=== What is needed ===
Which lines in the records below hold the word "sono"? Copy each of them.

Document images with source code

--*--

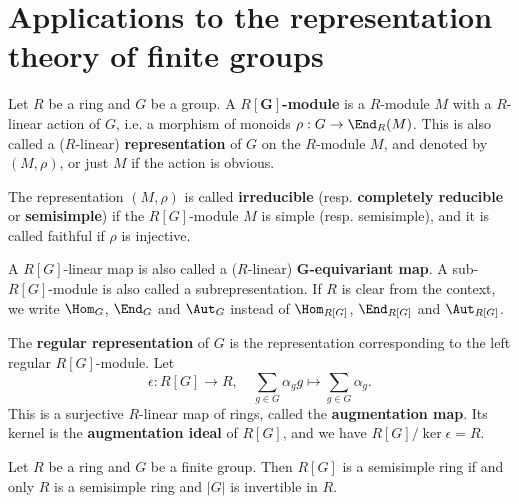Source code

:\section{Applications to the representation theory of finite groups}
\begin{definition}
Let $R$ be a ring and $G$ be a group. A \textbf{$R[\bm{G}]$-module} is a $R$-module $M$ with a $R$-linear action of $G$, i.e. a morphism of monoids $
\rho:G\to\End_R(M)$. This is also called a ($R$-linear) \textbf{representation} of $G$ on the $R$-module $M$, and denoted by $(M,\rho)$, or just $M$ if the action is obvious.
\end{definition}
The representation $(M,\rho)$ is called \textbf{irreducible} (resp. \textbf{completely reducible} or \textbf{semisimple}) if the $R[G]$-module $M$ is simple (resp. semisimple), and it is called faithful if $\rho$ is injective.\par
A $R[G]$-linear map is also called a ($R$-linear) \textbf{$\bm{G}$-equivariant map}. A sub-$R[G]$-module is also called a subrepresentation. If $R$ is clear from the context, we write $\Hom_G$, $\End_G$ and $\Aut_G$ instead of $\Hom_{R[G]}$, $\End_{R[G]}$ and $\Aut_{R[G]}$.\par
The \textbf{regular representation} of $G$ is the representation corresponding to the left regular $R[G]$-module. Let 
\[\epsilon:R[G]\to R,\quad\sum_{g\in G}\alpha_gg\mapsto\sum_{g\in G}\alpha_g.\] This is a surjective $R$-linear map of rings, called the \textbf{augmentation map}. Its kernel is the \textbf{augmentation ideal} of $R[G]$, and we have $R[G]/\ker\epsilon=R$.
\begin{theorem}\label{Maschke generalize}
Let $R$ be a ring and $G$ be a finite group. Then $R[G]$ is a semisimple ring if and only $R$ is a semisimple ring and $|G|$ is invertible in $R$.
\end{theorem}
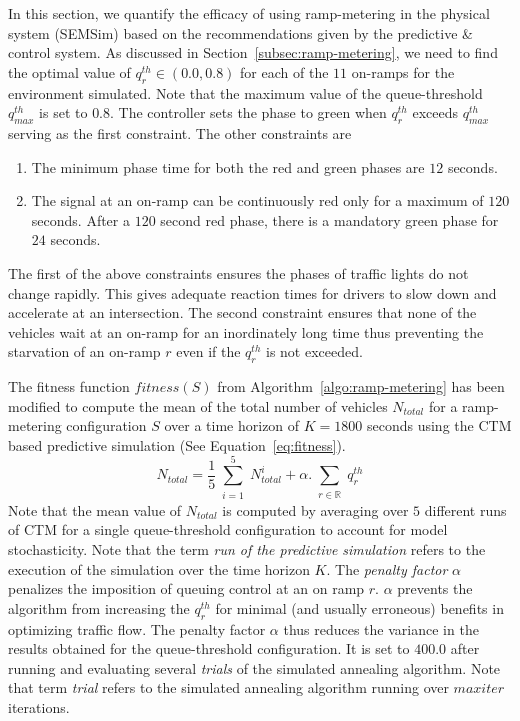 \documentclass{wscpaperproc}
\theoremstyle{wsc}
\begin{document}
In this section, we quantify the efficacy of using ramp-metering in the physical system (SEMSim) based on the recommendations given by the predictive \& control system. As discussed in Section~\ref{subsec:ramp-metering}, we need to find the optimal value of $q^{th}_r \in (0.0,0.8)$ for each of the $11$ on-ramps for the environment simulated. Note that the maximum value of the queue-threshold $q^{th}_{max}$ is set to $0.8$. The controller sets the phase to green when $q^{th}_r$ exceeds $q^{th}_{max}$ serving as the first constraint. The other constraints are
\begin{enumerate}
\item The minimum phase time for both the red and green phases are $12$ seconds.
\item The signal at an on-ramp can be continuously red only for a maximum of $120$ seconds. After a $120$ second red phase, there is a mandatory green phase for $24$ seconds.
\end{enumerate}
The first of the above constraints ensures the phases of traffic lights do not change rapidly. This gives adequate reaction times for drivers to slow down and accelerate at an intersection. The second constraint ensures that none of the vehicles wait at an on-ramp for an inordinately long time thus preventing the starvation of an on-ramp $r$ even if the $q^{th}_r$ is not exceeded.

The fitness function $fitness(S)$ from Algorithm~\ref{algo:ramp-metering} has been modified to compute the mean of the total number of vehicles $N_{total}$ for a ramp-metering configuration $S$ over a time horizon of $K=1800$ seconds using the CTM based predictive simulation (See Equation~\ref{eq:fitness}). 
\begin{equation}
\label{eq:fitness}
N_{total}= \frac{1}{5}\sum\limits_{\substack{i=1}}^{5}N^{i}_{total} + \alpha.\sum\limits_{\substack{r\in\mathbb{R}}}q^{th}_{r}
\end{equation}
Note that the mean value of $N_{total}$ is computed by averaging over $5$ different runs of CTM for a single queue-threshold configuration to account for model stochasticity. Note that the term {\it run of the predictive simulation} refers to the execution of the simulation over the time horizon $K$. The {\it penalty factor} $\alpha$  penalizes the imposition of queuing control at an on ramp $r$. $\alpha$ prevents the algorithm from increasing the $q^{th}_r$ for minimal (and usually erroneous) benefits in  optimizing traffic flow. The penalty factor $\alpha$ thus reduces the variance in the results obtained for the queue-threshold configuration. It is set to $400.0$ after running and evaluating several {\it trials} of the simulated annealing algorithm. Note that term {\it trial} refers to the simulated annealing algorithm running over $maxiter$ iterations.
\end{document}

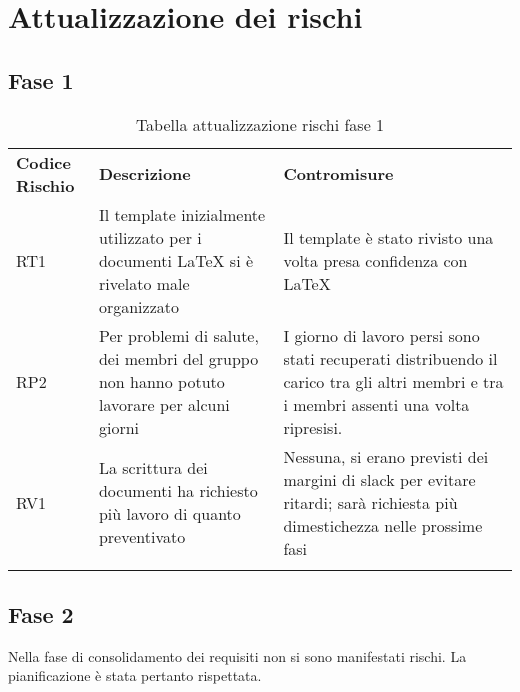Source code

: \section{Attualizzazione dei rischi}
\label{sec:attualizzazione_rischi}
\subsection{Fase 1}
\label{sec:fase_1}
\begin{center}

\renewcommand{\arraystretch}{1.5}
	\begin{longtable}[H]{  	>{\Centering}p{2cm}	
							>{\RaggedRight}p{6cm}	
							>{\RaggedRight}p{6cm}  
							}
							
		\rowcolor{tableHeadYellow}
		\textbf{Codice Rischio}   & \textbf{Descrizione} & \textbf{Contromisure}\\ 

		RT1	&Il template inizialmente utilizzato per i documenti LaTeX si è rivelato male organizzato	&Il template è stato rivisto una volta presa confidenza con LaTeX\\
		RP2	&Per problemi di salute, dei membri del gruppo non hanno potuto lavorare per alcuni giorni	&I giorno di lavoro persi sono stati recuperati distribuendo il carico tra gli altri membri e tra i membri assenti una volta ripresisi.\\
		RV1	&La scrittura dei documenti ha richiesto più lavoro di quanto preventivato	&Nessuna, si erano previsti dei margini di slack per evitare ritardi; sarà richiesta più dimestichezza nelle prossime fasi\\

		\rowcolor{white}
		\caption{Tabella attualizzazione rischi fase 1}
	\end{longtable}
\end{center}

\subsection{Fase 2}
\label{sec:fase_2}
\begin{center}
Nella fase di consolidamento dei requisiti non si sono manifestati rischi.  \newline
La pianificazione è stata pertanto rispettata.
\end{center}

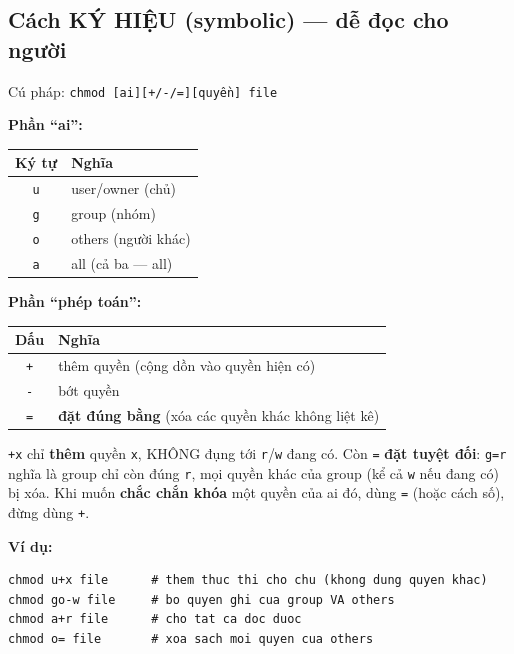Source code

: \documentclass[12pt,a4paper]{article}
\newcommand{\cmd}[1]{\texttt{#1}}
\begin{document}
\subsection{Cách KÝ HIỆU (symbolic) --- dễ đọc cho người}

Cú pháp: \cmd{chmod [ai][+/-/=][quyền] file}

\textbf{Phần ``ai'':}

\begin{center}
\begin{tabular}{|c|>{\raggedright\arraybackslash}p{8cm}|}
\hline
\rowcolor{tablehead}\textbf{Ký tự} & \textbf{Nghĩa} \\
\hline
\cmd{u} & user/owner (chủ) \\
\hline
\cmd{g} & group (nhóm) \\
\hline
\cmd{o} & others (người khác) \\
\hline
\cmd{a} & all (cả ba --- all) \\
\hline
\end{tabular}
\end{center}

\textbf{Phần ``phép toán'':}

\begin{center}
\begin{tabular}{|c|>{\raggedright\arraybackslash}p{8cm}|}
\hline
\rowcolor{tablehead}\textbf{Dấu} & \textbf{Nghĩa} \\
\hline
\cmd{+} & thêm quyền (cộng dồn vào quyền hiện có) \\
\hline
\cmd{-} & bớt quyền \\
\hline
\cmd{=} & \textbf{đặt đúng bằng} (xóa các quyền khác không liệt kê) \\
\hline
\end{tabular}
\end{center}

\begin{notebox}[Phân biệt quan trọng \texttt{+} và \texttt{=}]
\cmd{+x} chỉ \textbf{thêm} quyền \cmd{x}, KHÔNG đụng tới \cmd{r}/\cmd{w} đang có. Còn
\cmd{=} \textbf{đặt tuyệt đối}: \cmd{g=r} nghĩa là group chỉ còn đúng \cmd{r}, mọi
quyền khác của group (kể cả \cmd{w} nếu đang có) bị xóa. Khi muốn \textbf{chắc chắn
khóa} một quyền của ai đó, dùng \cmd{=} (hoặc cách số), đừng dùng \cmd{+}.
\end{notebox}

\textbf{Ví dụ:}
\begin{Verbatim}
chmod u+x file      # them thuc thi cho chu (khong dung quyen khac)
chmod go-w file     # bo quyen ghi cua group VA others
chmod a+r file      # cho tat ca doc duoc
chmod o= file       # xoa sach moi quyen cua others
\end{Verbatim}
\end{document}
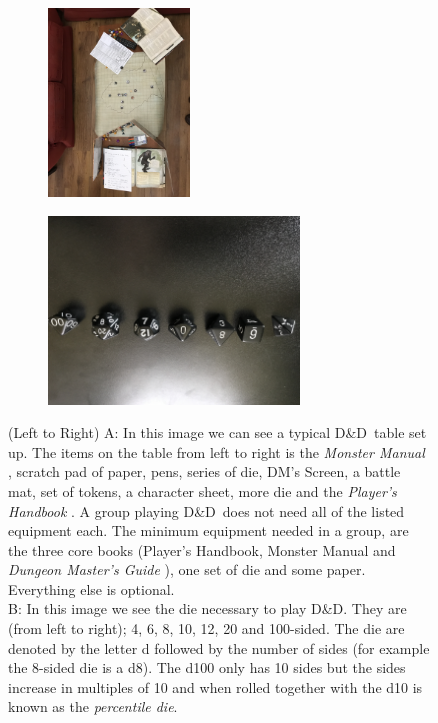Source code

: \documentclass[progress]{cmpreport}
\newcommand{\dnd}{D\&D}
\begin{document}
	\begin{figure}[h]
		\begin{subfigure}{0.5\textwidth}
			\includegraphics[width=1\linewidth, height=5cm, angle=180]{DnD_Live.jpg}
			\label{DnDLive}
		\end{subfigure}
		\begin{subfigure}{0.5\textwidth}
			\includegraphics[width=1\linewidth, height=5cm, angle=180]{DnD_Dice.jpg}
			\label{DnDDice}
		\end{subfigure}
		\caption{(Left to Right) A: In this image we can see a typical \dnd \ table set up. The items on the table from left to right is the \emph{Monster Manual} \citep{MonsterManual}, scratch pad of paper, pens, series of die, DM's Screen, a battle mat, set of tokens, a character sheet, more die and the \emph{Player's Handbook} \citep{PlayerHandbook}. A group playing \dnd \ does not need all of the listed equipment each. The minimum equipment needed in a group, are the three core books (Player's Handbook, Monster Manual and \emph{Dungeon Master's Guide} \citep{DMGuide}), one set of die and some paper. Everything else is optional. \\ B: In this image we see the die necessary to play \dnd. They are (from left to right); 4, 6, 8, 10, 12, 20 and 100-sided. The die are denoted by the letter d followed by the number of sides (for example the 8-sided die is a d8). The d100 only has 10 sides but the sides increase in multiples of 10 and when rolled together with the d10 is known as the \emph{percentile die}.}
		\label{fig:DnDEquipmentExample}
	\end{figure}
\end{document}

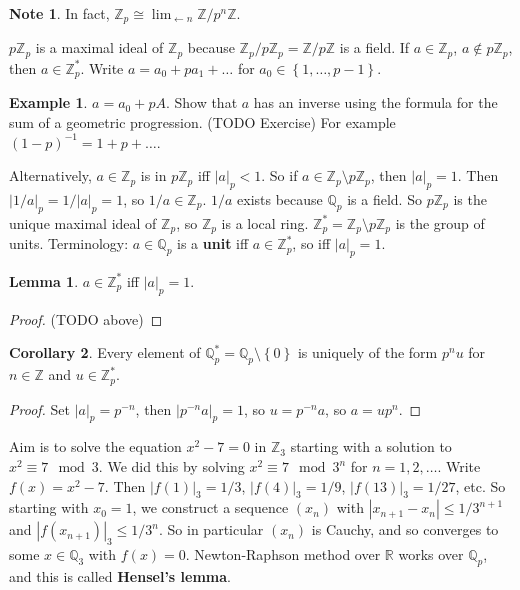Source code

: \documentclass{article}
\newcommand{\Z}{\mathbb{Z}}
\newcommand{\Q}{\mathbb{Q}}
\newcommand{\R}{\mathbb{R}}
\newcommand{\rb}[1]{\left( #1 \right)}
\newcommand{\cb}[1]{\left\{ #1 \right\}}
\newcommand{\abs}[1]{\left\lvert #1 \right\rvert}
\theoremstyle{definition}\newtheorem{definition}{Definition}[section]
\theoremstyle{definition}\newtheorem{remark}[definition]{Remark}
\theoremstyle{definition}\newtheorem*{example}{Example}
\theoremstyle{definition}\newtheorem*{note}{Note}
\newtheorem{lemma}[definition]{Lemma}
\newtheorem{corollary}[definition]{Corollary}
\begin{document}
\begin{note}
In fact, $ \Z_p \cong \lim_{\leftarrow n} \Z / p^n\Z $.
\end{note}

$ p\Z_p $ is a maximal ideal of $ \Z_p $ because $ \Z_p / p\Z_p = \Z / p\Z $ is a field. If $ a \in \Z_p $, $ a \notin p\Z_p $, then $ a \in \Z_p^* $. Write $ a = a_0 + pa_1 + \dots $ for $ a_0 \in \cb{1, \dots, p - 1} $.

\begin{example}
$ a = a_0 + pA $. Show that $ a $ has an inverse using the formula for the sum of a geometric progression. (TODO Exercise) For example $ \rb{1 - p}^{-1} = 1 + p + \dots $.
\end{example}

Alternatively, $ a \in \Z_p $ is in $ p\Z_p $ iff $ \abs{a}_p < 1 $. So if $ a \in \Z_p \setminus p\Z_p $, then $ \abs{a}_p = 1 $. Then $ \abs{1 / a}_p = 1 / \abs{a}_p = 1 $, so $ 1 / a \in \Z_p $. $ 1 / a $ exists because $ \Q_p $ is a field. So $ p\Z_p $ is the unique maximal ideal of $ \Z_p $, so $ \Z_p $ is a local ring. $ \Z_p^* = \Z_p \setminus p\Z_p $ is the group of units. Terminology: $ a \in \Q_p $ is a \textbf{unit} iff $ a \in \Z_p^* $, so iff $ \abs{a}_p = 1 $.

\begin{lemma}
$ a \in \Z_p^* $ iff $ \abs{a}_p = 1 $.
\end{lemma}

\begin{proof}
(TODO above)
\end{proof}

\begin{corollary}
Every element of $ \Q_p^* = \Q_p \setminus \cb{0} $ is uniquely of the form $ p^nu $ for $ n \in \Z $ and $ u \in \Z_p^* $.
\end{corollary}

\begin{proof}
Set $ \abs{a}_p = p^{-n} $, then $ \abs{p^{-n}a}_p = 1 $, so $ u = p^{-n}a $, so $ a = up^n $.
\end{proof}

Aim is to solve the equation $ x^2 - 7 = 0 $ in $ \Z_3 $ starting with a solution to $ x^2 \equiv 7 \mod 3 $. We did this by solving $ x^2 \equiv 7 \mod 3^n $ for $ n = 1, 2, \dots $. Write $ f\rb{x} = x^2 - 7 $. Then $ \abs{f\rb{1}}_3 = 1 / 3 $, $ \abs{f\rb{4}}_3 = 1 / 9 $, $ \abs{f\rb{13}}_3 = 1 / 27 $, etc. So starting with $ x_0 = 1 $, we construct a sequence $ \rb{x_n} $ with $ \abs{x_{n + 1} - x_n} \le 1 / 3^{n + 1} $ and $ \abs{f\rb{x_{n + 1}}}_3 \le 1 / 3^n $. So in particular $ \rb{x_n} $ is Cauchy, and so converges to some $ x \in \Q_3 $ with $ f\rb{x} = 0 $. Newton-Raphson method over $ \R $ works over $ \Q_p $, and this is called \textbf{Hensel's lemma}.
\end{document}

--*--

=== Solution to the exercise ===
		RP2	&Per problemi di salute, dei membri del gruppo non hanno potuto lavorare per alcuni giorni	&I giorno di lavoro persi sono stati recuperati distribuendo il carico tra gli altri membri e tra i membri assenti una volta ripresisi.\\
Nella fase di consolidamento dei requisiti non si sono manifestati rischi.  \newline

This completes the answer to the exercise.